Les discours dénonçant le « dumping fiscal » italien passent donc sous silence ce qui, chez nous, est présenté comme une politique de compétitivité.
Ceux qui quittent la France aujourd’hui le font pour un projet de vie privée et/ou professionnelle. Ce sont des personnes qui ont les compétences linguistiques et les qualités culturelles pour vivre un chapitre de leur vie dans un État autre que la France. L’expatriation n’est pas une représaille du contribuable contre l’État : l’expatriation est aujourd’hui un événement « normal » de la vie, dans le sillage de la culture Erasmus que nous avons respirée à l’université.
La question que je me pose alors est la suivante : quelle stratégie la France entend-elle adopter pour rester attractive dans une société où la mobilité internationale est devenue une donnée structurelle ?
À l’ère de la société mobile, nous devrions concentrer nos efforts sur la mise en place de mesures d’attractivité capables d’attirer capitaux et talents en France. Plutôt que de critiquer les dispositifs mis en œuvre en Italie, nous pourrions nous en inspirer. Surtout, il est urgent d’abandonner la morale du marquage au fer rouge des soi-disant exilés fiscaux : elle risque de détériorer la qualité des relations entre l’administration française et les citoyens mobiles, et d’installer des tensions inutiles entre l’État et son environnement international.

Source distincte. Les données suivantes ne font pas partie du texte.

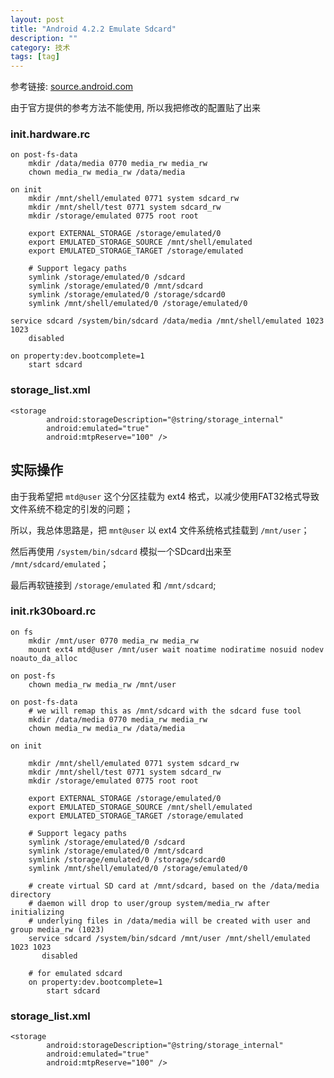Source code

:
 ```yaml
---
layout: post
title: "Android 4.2.2 Emulate Sdcard"
description: ""
category: 技术
tags: [tag]
---
```


参考链接: [source.android.com](https://source.android.com/devices/storage/config-example.html)

由于官方提供的参考方法不能使用, 所以我把修改的配置贴了出来

### init.hardware.rc

    on post-fs-data
        mkdir /data/media 0770 media_rw media_rw
        chown media_rw media_rw /data/media

    on init
        mkdir /mnt/shell/emulated 0771 system sdcard_rw
        mkdir /mnt/shell/test 0771 system sdcard_rw
        mkdir /storage/emulated 0775 root root

        export EXTERNAL_STORAGE /storage/emulated/0
        export EMULATED_STORAGE_SOURCE /mnt/shell/emulated
        export EMULATED_STORAGE_TARGET /storage/emulated

        # Support legacy paths
        symlink /storage/emulated/0 /sdcard
        symlink /storage/emulated/0 /mnt/sdcard
        symlink /storage/emulated/0 /storage/sdcard0
        symlink /mnt/shell/emulated/0 /storage/emulated/0

    service sdcard /system/bin/sdcard /data/media /mnt/shell/emulated 1023 1023
        disabled

    on property:dev.bootcomplete=1
        start sdcard


### storage_list.xml

    <storage
            android:storageDescription="@string/storage_internal"
            android:emulated="true"
            android:mtpReserve="100" />


## 实际操作

由于我希望把 `mtd@user` 这个分区挂载为 ext4 格式，以减少使用FAT32格式导致文件系统不稳定的引发的问题；

所以，我总体思路是，把 `mnt@user` 以 ext4 文件系统格式挂载到 `/mnt/user`；

然后再使用 `/system/bin/sdcard` 模拟一个SDcard出来至 `/mnt/sdcard/emulated`；

最后再软链接到 `/storage/emulated` 和 `/mnt/sdcard`;

### init.rk30board.rc

    on fs
        mkdir /mnt/user 0770 media_rw media_rw
        mount ext4 mtd@user /mnt/user wait noatime nodiratime nosuid nodev noauto_da_alloc

    on post-fs
        chown media_rw media_rw /mnt/user

    on post-fs-data
        # we will remap this as /mnt/sdcard with the sdcard fuse tool
        mkdir /data/media 0770 media_rw media_rw
        chown media_rw media_rw /data/media

    on init

        mkdir /mnt/shell/emulated 0771 system sdcard_rw
        mkdir /mnt/shell/test 0771 system sdcard_rw
        mkdir /storage/emulated 0775 root root

        export EXTERNAL_STORAGE /storage/emulated/0
        export EMULATED_STORAGE_SOURCE /mnt/shell/emulated
        export EMULATED_STORAGE_TARGET /storage/emulated

        # Support legacy paths
        symlink /storage/emulated/0 /sdcard
        symlink /storage/emulated/0 /mnt/sdcard
        symlink /storage/emulated/0 /storage/sdcard0
        symlink /mnt/shell/emulated/0 /storage/emulated/0

        # create virtual SD card at /mnt/sdcard, based on the /data/media directory
        # daemon will drop to user/group system/media_rw after initializing
        # underlying files in /data/media will be created with user and group media_rw (1023)
        service sdcard /system/bin/sdcard /mnt/user /mnt/shell/emulated 1023 1023
           disabled

        # for emulated sdcard
        on property:dev.bootcomplete=1
            start sdcard

### storage_list.xml

    <storage
            android:storageDescription="@string/storage_internal"
            android:emulated="true"
            android:mtpReserve="100" />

Car tout indique que la mobilité internationale des personnes physiques va continuer à croître de manière significative, particulièrement en Europe, portée par la digitalisation du travail et des patrimoines, notamment pour les nouvelles générations.
Dans une société mobile, le risque est réel de voir partir le cœur battant de notre économie.
L’enjeu ainsi n’est pas de dénoncer le « nomadisme fiscal » ou l’exil fiscal.
L’enjeu est de repenser notre fiscalité dans un monde, et un continent, où la mobilité est devenue une évidence culturelle, économique et humaine.